Nie ma konfliktu między szefem MON Antonim Macierewiczem a prezydentem Andrzejem Dudą - zapewniała podczas wystąpienia w Wyższej Szkole Kultury Społecznej i Medialnej w Toruniu premier Beata Szydło. Szefowa rządu przypomniała, że w ostatnich miesiącach jej obozowi politycznemu przypisywano wiele rzekomych konfliktów.

Takie działanie jest obliczone na to, żeby opozycja i nieprzychylne media budowały atmosferę chaosu. To, że bardzo często jest różnica zdań w bardzo wielu obszarach, jest rzeczą naturalną. Po to się spotykamy i rozmawiamy, żeby komunikacja była lepsza, żeby dyskutować różne punkty widzenia - mówiła Szydło.

Jak dodała: Dobrze, że doszło do rozmowy ministra Macierewicza i prezydenta Dudy.

Na pytanie o wymianę listów między nimi premier odparła, że "jest zwolennikiem spotkań i rozmów".

To jest dobra droga i trzeba, nawet jeżeli są różnice zdań, rozmawiać ze sobą. Każda inna forma, nawet jeżeli ma dobre intencje - bo, jak rozumiem, po to wymienia się między sobą listy - może być interpretowana przez kogoś tak, jak stało się w tym przypadku. Jeszcze raz chcę powiedzieć: nie ma żadnego konfliktu i bardzo dobrze - podkreśliła Szydło.

Podobnie wymianę korespondencji na linii Pałac Prezydencki - MON ocenił w piątkowej Popołudniowej rozmowie w RMF FM prezes PiS Jarosław Kaczyński - on jednak mówił również o "nieszczęsnym sporze".

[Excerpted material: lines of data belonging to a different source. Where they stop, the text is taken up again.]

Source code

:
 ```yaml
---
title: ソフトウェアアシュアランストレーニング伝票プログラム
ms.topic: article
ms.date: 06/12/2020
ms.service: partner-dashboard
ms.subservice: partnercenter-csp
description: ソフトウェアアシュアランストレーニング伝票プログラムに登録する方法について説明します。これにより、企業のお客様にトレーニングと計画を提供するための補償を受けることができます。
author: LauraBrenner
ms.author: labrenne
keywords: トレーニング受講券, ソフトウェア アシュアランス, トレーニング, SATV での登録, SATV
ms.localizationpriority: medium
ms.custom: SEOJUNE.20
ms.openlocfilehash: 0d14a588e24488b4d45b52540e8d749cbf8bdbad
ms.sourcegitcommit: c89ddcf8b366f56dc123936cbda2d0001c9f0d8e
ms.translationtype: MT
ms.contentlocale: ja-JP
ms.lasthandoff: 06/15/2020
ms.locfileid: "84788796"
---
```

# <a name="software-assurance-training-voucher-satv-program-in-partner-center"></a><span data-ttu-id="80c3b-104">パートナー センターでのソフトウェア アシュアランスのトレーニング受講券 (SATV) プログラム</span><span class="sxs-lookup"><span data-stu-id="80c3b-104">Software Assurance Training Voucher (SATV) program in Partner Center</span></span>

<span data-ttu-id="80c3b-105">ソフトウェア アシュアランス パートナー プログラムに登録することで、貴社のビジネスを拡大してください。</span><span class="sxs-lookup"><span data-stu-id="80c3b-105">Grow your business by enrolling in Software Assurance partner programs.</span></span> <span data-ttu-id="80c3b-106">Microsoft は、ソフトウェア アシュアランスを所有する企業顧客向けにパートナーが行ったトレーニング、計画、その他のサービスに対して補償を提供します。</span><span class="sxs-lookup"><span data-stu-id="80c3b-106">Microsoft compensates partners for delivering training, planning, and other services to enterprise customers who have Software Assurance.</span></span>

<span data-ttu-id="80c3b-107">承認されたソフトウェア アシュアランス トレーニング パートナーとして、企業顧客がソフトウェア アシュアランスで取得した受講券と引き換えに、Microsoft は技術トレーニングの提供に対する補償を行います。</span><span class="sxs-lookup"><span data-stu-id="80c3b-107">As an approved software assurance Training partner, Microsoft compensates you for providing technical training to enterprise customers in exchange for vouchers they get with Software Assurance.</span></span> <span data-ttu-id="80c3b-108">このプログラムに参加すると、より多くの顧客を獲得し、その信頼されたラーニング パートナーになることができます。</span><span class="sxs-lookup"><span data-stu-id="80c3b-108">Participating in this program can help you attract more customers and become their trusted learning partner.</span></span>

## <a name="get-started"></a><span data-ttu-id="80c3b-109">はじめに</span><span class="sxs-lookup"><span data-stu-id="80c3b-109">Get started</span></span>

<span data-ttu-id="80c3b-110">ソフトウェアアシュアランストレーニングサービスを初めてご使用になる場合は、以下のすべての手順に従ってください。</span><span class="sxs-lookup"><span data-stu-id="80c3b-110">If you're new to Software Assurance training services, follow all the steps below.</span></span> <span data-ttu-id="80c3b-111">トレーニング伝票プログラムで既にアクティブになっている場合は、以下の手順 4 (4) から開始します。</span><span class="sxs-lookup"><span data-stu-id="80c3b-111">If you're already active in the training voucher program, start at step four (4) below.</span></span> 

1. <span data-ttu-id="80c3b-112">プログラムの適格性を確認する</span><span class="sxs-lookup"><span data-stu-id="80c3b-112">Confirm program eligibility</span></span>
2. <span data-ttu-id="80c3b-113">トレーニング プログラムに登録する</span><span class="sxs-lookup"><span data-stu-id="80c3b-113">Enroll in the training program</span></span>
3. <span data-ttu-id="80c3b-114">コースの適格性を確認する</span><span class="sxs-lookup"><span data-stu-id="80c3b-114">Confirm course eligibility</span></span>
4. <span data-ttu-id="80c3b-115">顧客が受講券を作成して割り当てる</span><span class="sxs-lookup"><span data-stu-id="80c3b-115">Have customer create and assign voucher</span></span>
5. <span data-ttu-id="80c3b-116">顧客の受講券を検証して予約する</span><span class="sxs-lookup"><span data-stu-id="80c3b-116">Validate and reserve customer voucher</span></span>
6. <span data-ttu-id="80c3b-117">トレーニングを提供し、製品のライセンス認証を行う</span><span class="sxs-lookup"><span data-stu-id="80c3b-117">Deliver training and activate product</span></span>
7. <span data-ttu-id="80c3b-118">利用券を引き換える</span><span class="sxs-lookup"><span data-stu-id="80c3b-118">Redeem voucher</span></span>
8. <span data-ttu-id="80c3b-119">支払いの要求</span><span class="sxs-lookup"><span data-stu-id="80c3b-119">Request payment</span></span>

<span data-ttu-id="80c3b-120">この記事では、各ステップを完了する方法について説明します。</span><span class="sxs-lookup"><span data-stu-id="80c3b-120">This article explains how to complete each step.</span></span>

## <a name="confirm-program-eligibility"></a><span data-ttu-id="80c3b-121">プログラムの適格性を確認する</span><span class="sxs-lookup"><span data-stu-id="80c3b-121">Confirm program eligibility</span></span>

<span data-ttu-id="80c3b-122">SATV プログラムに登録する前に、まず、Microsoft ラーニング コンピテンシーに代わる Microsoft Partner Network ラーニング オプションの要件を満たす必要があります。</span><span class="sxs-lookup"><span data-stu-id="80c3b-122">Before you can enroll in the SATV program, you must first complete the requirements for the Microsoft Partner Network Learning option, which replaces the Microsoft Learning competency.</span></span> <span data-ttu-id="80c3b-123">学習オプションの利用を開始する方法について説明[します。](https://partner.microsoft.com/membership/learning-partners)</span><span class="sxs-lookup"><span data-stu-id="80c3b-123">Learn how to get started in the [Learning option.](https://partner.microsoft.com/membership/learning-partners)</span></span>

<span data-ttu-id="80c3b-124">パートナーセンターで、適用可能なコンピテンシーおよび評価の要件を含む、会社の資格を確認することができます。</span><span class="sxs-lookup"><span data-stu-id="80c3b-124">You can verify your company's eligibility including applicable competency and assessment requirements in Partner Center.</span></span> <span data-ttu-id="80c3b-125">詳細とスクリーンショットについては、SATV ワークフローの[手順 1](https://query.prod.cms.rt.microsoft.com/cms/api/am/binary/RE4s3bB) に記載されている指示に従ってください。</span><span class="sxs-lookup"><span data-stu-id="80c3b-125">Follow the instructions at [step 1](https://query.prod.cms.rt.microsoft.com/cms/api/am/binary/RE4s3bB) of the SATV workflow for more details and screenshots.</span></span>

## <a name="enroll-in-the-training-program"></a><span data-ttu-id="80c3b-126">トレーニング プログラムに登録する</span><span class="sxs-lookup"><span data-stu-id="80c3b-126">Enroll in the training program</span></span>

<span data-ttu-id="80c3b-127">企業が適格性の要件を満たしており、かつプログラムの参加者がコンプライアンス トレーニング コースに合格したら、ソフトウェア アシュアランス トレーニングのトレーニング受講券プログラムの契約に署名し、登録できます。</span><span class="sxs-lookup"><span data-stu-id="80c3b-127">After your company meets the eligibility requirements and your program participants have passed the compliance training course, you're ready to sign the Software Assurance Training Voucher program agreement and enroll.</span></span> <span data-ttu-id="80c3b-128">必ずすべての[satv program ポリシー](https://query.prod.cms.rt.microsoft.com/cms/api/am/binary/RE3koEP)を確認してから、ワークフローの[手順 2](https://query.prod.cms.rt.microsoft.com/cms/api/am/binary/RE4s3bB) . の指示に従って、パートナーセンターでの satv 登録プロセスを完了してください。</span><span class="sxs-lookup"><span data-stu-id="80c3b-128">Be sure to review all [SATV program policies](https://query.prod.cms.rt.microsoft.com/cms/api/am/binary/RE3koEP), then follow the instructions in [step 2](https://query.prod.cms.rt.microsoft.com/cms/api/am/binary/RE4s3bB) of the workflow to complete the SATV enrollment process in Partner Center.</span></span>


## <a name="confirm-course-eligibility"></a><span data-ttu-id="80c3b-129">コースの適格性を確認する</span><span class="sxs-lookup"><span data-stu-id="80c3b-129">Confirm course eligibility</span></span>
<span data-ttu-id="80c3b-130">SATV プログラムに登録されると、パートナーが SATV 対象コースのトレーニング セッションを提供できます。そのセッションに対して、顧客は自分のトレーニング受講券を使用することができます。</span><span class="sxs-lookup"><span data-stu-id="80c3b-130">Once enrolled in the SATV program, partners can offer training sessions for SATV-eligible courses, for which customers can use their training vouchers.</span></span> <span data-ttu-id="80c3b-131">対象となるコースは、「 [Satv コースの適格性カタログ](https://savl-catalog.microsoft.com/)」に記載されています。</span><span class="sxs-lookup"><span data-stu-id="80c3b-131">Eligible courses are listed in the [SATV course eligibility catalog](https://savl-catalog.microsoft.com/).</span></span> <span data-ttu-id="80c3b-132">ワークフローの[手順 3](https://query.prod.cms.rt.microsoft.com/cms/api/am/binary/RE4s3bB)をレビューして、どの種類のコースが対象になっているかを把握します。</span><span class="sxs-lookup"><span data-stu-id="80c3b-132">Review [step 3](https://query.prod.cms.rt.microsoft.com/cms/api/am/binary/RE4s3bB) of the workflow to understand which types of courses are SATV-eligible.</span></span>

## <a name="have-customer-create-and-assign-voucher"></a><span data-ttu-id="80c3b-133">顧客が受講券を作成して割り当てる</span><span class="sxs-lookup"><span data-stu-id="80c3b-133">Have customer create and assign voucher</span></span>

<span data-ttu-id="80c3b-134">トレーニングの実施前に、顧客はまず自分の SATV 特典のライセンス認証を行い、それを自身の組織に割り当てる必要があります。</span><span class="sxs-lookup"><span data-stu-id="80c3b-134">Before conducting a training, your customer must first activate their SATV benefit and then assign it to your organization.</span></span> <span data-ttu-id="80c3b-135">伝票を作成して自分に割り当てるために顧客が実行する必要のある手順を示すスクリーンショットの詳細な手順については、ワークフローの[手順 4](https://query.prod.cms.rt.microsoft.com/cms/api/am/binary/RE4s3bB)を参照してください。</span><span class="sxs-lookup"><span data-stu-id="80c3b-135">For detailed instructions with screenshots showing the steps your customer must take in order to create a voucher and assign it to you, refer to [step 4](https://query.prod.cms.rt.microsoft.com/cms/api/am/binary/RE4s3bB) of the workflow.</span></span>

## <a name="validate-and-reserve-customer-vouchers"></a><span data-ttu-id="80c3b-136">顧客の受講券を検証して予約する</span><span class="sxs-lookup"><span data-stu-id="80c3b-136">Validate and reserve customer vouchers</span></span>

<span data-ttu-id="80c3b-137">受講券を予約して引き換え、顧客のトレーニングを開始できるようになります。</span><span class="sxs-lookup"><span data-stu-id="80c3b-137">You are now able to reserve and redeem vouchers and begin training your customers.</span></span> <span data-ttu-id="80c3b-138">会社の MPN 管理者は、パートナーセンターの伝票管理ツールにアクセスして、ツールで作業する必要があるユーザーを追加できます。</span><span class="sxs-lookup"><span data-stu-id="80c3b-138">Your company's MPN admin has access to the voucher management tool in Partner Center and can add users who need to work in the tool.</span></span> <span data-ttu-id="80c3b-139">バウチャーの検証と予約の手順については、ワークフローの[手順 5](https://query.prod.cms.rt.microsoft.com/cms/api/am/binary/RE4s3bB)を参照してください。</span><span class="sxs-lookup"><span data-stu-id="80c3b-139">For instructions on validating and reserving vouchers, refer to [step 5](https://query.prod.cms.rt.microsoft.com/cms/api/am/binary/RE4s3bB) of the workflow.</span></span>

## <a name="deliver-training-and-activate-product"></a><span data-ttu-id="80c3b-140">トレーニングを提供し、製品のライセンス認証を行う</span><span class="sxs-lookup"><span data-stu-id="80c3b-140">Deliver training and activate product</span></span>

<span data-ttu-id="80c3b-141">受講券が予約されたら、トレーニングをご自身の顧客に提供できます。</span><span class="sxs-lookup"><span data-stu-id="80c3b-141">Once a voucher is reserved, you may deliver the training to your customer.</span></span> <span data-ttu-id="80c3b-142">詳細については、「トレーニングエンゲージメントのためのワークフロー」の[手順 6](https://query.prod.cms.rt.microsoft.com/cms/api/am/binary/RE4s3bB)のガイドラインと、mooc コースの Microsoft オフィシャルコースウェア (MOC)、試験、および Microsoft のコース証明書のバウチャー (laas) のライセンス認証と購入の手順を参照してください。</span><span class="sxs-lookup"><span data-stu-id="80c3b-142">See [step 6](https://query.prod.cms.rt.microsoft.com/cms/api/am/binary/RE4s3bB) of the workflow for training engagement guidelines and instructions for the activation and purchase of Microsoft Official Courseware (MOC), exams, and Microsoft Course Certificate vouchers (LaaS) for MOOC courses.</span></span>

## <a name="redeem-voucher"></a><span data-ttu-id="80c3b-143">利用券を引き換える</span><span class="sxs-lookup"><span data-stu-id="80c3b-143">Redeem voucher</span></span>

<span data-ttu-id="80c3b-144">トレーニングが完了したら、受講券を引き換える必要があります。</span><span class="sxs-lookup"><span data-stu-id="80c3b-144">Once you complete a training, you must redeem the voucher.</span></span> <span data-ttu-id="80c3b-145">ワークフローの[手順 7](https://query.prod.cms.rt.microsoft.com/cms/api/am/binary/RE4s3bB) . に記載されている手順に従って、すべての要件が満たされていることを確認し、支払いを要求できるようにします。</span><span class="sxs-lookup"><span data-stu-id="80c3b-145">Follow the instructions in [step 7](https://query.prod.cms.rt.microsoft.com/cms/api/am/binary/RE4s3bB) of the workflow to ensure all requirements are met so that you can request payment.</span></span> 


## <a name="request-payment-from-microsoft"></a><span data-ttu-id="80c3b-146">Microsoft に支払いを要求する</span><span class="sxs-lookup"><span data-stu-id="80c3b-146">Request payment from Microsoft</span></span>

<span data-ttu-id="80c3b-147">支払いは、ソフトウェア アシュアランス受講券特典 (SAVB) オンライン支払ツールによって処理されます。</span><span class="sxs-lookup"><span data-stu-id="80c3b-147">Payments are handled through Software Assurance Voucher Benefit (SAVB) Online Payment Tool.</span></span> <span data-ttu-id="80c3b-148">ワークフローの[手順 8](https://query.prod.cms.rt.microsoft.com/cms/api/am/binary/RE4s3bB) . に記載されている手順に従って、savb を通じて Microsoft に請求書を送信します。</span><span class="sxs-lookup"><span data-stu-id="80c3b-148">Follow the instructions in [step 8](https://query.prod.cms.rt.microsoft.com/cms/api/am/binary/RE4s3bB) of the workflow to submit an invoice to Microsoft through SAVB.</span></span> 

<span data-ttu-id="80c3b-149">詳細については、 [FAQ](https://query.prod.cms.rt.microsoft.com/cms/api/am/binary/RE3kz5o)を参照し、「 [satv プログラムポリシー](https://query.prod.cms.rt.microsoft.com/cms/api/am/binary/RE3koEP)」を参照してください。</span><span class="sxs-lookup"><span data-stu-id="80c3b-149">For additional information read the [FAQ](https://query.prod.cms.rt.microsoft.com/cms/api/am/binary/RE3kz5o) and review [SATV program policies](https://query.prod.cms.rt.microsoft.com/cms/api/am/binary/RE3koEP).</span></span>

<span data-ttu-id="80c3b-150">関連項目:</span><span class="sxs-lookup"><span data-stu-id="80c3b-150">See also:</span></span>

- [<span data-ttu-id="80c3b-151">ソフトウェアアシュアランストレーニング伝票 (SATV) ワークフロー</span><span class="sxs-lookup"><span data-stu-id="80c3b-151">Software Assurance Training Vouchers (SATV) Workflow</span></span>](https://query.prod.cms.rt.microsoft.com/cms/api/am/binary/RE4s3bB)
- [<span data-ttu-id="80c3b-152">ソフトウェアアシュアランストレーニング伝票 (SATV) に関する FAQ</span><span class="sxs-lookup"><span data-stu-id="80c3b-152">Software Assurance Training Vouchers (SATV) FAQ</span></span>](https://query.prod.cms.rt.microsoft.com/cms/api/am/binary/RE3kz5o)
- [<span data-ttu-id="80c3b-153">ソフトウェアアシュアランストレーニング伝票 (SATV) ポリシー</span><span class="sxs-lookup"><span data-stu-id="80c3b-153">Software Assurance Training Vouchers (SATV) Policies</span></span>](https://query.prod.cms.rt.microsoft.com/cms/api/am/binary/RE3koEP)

(...) nie mogę się nadziwić. Polityka epistolarna mi nie odpowiada. To jest pierwsza sprawa - stwierdził Kaczyński, po czym kontynuował: Ale po pierwsze: prezydent ma konstytucyjne uprawnienia, jeśli chodzi o siły zbrojne. Jest zwierzchnikiem sił zbrojnych i to musi być brane pod uwagę, i to musi być traktowane poważnie. I w ogóle prezydent powinien być traktowany poważnie i z należytym szacunkiem. I tego będę oczekiwał jako prezes partii od swoich współpracowników, także od Antoniego Macierewicza. Ale też wszystkie strony w tym nieszczęsnym sporze powinny zachowywać daleko idącą wstrzemięźliwość.

Beata Szydło w czasie wystąpienia w Toruniu odniosła się również do sondaży, ocen pracy poszczególnych ministrów i swoich słów o tym, że niektórzy ministrowie muszą poprawić swoją pracę.

Uważam, że niektórzy ministrowie powinni poprawić swoją pracę. (...) Spotykam się z nimi na bieżąco i oni wiedzą, że w niektórych obszarach musimy uporządkować politykę i przekaz. To rzecz naturalna i nie ma w tym nic niezwykłego - stwierdziła.

Jestem pełna pokory, jeżeli chodzi o sondaże. Nawet jeżeli założymy, że różna jest przyczyna tych spadków, to musimy pamiętać, jako cały obóz rządzący, że naszym obowiązkiem jest wywiązywanie się ze zobowiązań wobec obywateli. Po to dostaliśmy ten mandat i wygraliśmy wybory, bo zadeklarowaliśmy wykonanie określonych reform. Musimy pamiętać, że wygraliśmy również dlatego, że powiedzieliśmy ludziom, że będziemy rządzili inaczej. (...) Chcemy zwyciężyć ponownie i kontynuować pracę przez kolejną kadencję, żeby dokończyć nasze reformy, aby przyniosły one takie owoce, jakie zakładamy - powiedziała Szydło.